The Legal Aid, Sentencing and Punishment of Offenders Act (LASPO) introduced a new civil court costs and funding regime from 1 April 2013. Changes made by LASPO, following the recommendations of Lord Justice Jackson in his review of civil litigation in England and Wales, included ending the practice of allowing the successful party in a civil case to recover their lawyers' CFA success fees and after the event (ATE) insurance premiums from the unsuccessful party; save for very limited exceptions, and for CFAs and ATE policies entered into prior to 1 April 2013.

Legal costs expert Keith Levene of Pinsent Masons, the law firm behind Out-Law.com, said that Lord Neuberger was right to raise the point that a future challenge could have very serious financial consequences for the government.

"However, it is ironic that the ECHR issue and the question of excessive additional liabilities and high base costs is being considered now, after LASPO has come into force, and not in the years when continuous complaints had been aired prior to, during and following the 'Jackson Costs Review'," he said. "LASPO and the proportionality requirements in the new costs regime were introduced explicitly to address this point, so it is strange that it has not been until now that the courts have picked up on this ECHR point."

The Supreme Court's judgment related to a nuisance claim brought by two individuals against the operators of a speedway track under the previous costs regime.

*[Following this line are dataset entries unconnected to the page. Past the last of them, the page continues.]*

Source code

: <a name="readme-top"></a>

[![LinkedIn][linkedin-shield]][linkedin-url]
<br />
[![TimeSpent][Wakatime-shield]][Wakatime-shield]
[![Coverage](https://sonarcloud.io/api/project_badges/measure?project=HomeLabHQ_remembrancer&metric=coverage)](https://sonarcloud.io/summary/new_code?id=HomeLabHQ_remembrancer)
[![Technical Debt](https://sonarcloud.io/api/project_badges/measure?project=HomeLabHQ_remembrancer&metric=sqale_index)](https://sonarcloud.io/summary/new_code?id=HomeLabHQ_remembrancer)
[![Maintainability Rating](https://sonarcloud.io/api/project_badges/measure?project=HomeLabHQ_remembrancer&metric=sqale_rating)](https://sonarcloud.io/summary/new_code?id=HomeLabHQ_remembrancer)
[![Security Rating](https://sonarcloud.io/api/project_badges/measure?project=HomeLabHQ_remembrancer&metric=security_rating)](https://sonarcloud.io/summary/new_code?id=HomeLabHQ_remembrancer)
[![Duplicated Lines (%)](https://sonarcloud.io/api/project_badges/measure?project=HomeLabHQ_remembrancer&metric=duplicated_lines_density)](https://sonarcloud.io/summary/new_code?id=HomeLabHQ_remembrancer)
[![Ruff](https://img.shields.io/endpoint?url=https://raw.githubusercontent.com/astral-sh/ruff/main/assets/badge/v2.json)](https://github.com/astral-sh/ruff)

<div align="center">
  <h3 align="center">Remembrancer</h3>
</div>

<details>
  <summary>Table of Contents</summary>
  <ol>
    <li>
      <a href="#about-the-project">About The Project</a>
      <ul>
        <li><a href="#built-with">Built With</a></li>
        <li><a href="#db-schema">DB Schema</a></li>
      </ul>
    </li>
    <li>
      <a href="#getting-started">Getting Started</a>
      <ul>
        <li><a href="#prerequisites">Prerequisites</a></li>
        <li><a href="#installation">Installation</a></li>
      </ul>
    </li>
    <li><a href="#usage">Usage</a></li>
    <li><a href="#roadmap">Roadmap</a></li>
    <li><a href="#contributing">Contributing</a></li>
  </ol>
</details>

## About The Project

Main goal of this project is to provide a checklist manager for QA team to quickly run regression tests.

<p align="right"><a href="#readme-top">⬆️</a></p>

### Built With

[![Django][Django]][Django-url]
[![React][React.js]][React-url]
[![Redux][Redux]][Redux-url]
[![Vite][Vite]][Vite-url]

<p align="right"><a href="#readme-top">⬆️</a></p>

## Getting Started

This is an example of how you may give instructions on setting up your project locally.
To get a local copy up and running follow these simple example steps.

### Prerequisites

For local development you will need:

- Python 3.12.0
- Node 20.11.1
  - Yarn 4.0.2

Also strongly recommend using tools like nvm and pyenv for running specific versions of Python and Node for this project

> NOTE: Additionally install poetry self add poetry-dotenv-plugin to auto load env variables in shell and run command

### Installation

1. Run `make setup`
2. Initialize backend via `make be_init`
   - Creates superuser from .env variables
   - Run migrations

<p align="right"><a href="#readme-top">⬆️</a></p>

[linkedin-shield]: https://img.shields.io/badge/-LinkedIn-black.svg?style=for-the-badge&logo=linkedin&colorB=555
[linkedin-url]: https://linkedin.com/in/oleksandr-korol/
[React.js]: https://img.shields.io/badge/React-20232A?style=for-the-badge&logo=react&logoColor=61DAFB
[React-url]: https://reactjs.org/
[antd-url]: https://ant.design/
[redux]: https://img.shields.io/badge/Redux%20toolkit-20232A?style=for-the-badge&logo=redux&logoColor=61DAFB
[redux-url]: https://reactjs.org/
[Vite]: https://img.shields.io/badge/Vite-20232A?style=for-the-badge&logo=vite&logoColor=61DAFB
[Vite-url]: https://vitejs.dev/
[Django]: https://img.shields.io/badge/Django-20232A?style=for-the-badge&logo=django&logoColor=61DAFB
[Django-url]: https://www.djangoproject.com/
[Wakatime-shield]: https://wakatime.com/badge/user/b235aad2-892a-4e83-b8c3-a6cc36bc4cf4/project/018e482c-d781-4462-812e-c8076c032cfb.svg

The residents had been successful in the High Court before the decision was overturned by the Court of Appeal, and then restored by the Supreme Court earlier this year. The operators of the track were ordered to pay £10,350 each in damages, and 60% of the residents' costs.

The judge said that the costs in this case, which broke down into three distinct parts, were "very disturbing". As well as being liable for 60% of the residents' base costs, charged by their lawyers in the traditional way, they were also liable for 60% of the lawyers' CFA success fee and 60% of the ATE premium. The costs of the High Court case alone was £398,000 in base costs, a £319,000 success fee and an ATE premium of around £350,000; of which the losing party was liable for over £640,000 in total.

"These figures … give rise to grave concern even if one ignores the success fee and ATE premium," Lord Neuberger said in his judgment. "The fact that it can cost two citizens £400,000 in legal fees and disbursements to establish and enforce the right to live in peace in their home is on any view highly regrettable."

"The point can equally forcefully be made from the point of view of the respondents. As relatively small business operators, they are not only having to fund their own costs, which presumably would be of the same order, but in addition they are going to have to pay some £240,000 towards the appellants' costs. It is true that the respondents lost, but they were seeking to defend their businesses and they plainly had a reasonable case, as is evidenced by the fact that they won in the Court of Appeal," he said.

Lord Neuberger said that there had been "a number of unique and regrettable features" in the previous regime, including the fact that proportionality was only a feature of a base costs award and could not be taken into account in relation to recoverability of the success fee and ATE premium. Part of the losing party's argument turned on the fact that the 1998 Human Rights Act requires the court to "exercise its discretion" when awarding costs, unless otherwise required by primary legislation.